There was a time when I could finesse the word "writer" to imply a particular craft specialism: journalist, copywriter, novelist, speech-writer. Not any more. The writers I’ve been speaking to don’t work like that now. Most of them run factories – content factories.
Every time we talk about the rise of (commercial) content, another factory springs up to satisfy increasing demand
They write anything, for anyone, and price it by the, er, metre. They work like this. You (the commissioner) put your (necessarily) formulaic brief in at the front end – a magazine feature/brochure copy/conference speech/press ad. You specify how many words you want, how many jokes, how many quotes from experts. Then the writer twiddles a few dials and off the end of their production line plops your copy. The writers don’t expect you to expect them to know anything particularly deep about the subject matter you’re asking them to address. And, of course, they don’t expect you to expect them to have any emotional commitment to the work.
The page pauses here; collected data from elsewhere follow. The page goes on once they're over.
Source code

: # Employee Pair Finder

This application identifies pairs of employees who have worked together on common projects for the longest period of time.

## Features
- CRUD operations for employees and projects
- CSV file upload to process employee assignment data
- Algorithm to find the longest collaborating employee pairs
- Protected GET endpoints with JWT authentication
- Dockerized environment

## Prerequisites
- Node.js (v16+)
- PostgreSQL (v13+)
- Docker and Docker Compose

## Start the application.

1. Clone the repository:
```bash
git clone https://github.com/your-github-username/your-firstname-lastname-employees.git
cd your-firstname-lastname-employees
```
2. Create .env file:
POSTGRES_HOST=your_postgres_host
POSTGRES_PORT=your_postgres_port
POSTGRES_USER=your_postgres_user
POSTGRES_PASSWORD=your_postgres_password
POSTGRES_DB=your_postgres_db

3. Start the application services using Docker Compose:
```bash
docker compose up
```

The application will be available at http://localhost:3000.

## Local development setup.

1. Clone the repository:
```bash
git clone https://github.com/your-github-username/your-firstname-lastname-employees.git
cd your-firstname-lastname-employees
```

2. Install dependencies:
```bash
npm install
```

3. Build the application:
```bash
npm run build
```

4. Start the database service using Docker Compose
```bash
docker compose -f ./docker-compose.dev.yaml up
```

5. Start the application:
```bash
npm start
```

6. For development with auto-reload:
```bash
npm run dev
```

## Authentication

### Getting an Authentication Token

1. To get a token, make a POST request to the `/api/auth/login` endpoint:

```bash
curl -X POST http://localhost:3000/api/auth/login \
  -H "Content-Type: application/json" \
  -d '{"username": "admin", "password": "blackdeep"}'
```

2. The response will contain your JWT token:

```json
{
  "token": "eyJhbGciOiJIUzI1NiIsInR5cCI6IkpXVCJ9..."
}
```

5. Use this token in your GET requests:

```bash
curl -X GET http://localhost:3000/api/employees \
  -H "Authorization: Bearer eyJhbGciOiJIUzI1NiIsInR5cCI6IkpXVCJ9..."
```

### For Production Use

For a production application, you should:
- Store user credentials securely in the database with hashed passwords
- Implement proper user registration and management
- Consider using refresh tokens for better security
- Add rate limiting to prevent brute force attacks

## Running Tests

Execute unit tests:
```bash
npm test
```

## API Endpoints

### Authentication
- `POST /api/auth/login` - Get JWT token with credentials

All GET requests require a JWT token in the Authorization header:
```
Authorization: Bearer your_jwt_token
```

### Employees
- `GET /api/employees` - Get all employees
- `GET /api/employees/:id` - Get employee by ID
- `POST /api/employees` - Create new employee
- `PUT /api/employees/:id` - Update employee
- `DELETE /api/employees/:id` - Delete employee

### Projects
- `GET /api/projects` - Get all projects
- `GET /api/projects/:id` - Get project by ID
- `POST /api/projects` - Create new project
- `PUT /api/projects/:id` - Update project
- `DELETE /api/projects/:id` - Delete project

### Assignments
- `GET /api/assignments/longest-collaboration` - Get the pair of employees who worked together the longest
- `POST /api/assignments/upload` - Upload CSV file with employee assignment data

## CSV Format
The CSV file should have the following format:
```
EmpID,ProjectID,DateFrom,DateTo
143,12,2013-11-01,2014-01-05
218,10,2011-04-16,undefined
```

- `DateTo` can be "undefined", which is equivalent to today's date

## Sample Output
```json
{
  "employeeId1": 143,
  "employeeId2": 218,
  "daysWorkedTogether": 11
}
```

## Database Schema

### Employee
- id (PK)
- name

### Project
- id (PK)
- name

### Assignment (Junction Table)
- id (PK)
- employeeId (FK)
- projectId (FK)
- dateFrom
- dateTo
No surprise that the end result often has no edges, no colour – but, hey, at least it’s something to tip into the web’s bottomless pit.
OK, not every writer is quite this cynical and functional about content production, but plenty are. And it’s our collective fault. We’ve all been complicit in giving away content for free, and users have come to expect it. The impact this has had on the money available to fund quality content has been well-aired; rock bottom, writers can’t expect to get paid what they used to get paid, so who can blame them for churning out good-enough stuff.
The demand for content seems unstoppable, not helped by the rush from marketers to be up with this new new thing. Every time we talk (and write) about the rise of (commercial) content, another content factory springs up to satisfy increasing demand. And the water line that threatens to drown us all in this sea of bland and unwanted words and pictures rises that bit higher.
Anyway, it was in the midst of my exploration into the working habits of US writers (and they’re just a magnification of what’s happening in our industry everywhere) that the proof for our feature this week landed on my desk.
Jeremy Craigen says Remember Those Great Volkswagen Ads? is "more than just a book full of brilliant press ads and commercials. It’s a book about how to treat the consumer with respect; how to develop a tone of voice for a brand; and how to tell the truth about yourself in an entertaining yet commercial way." It’s a book about how to create content in a way that makes a difference.
Thank goodness there’s still a big corner of advertising where brilliant writing, brilliant content, still matters.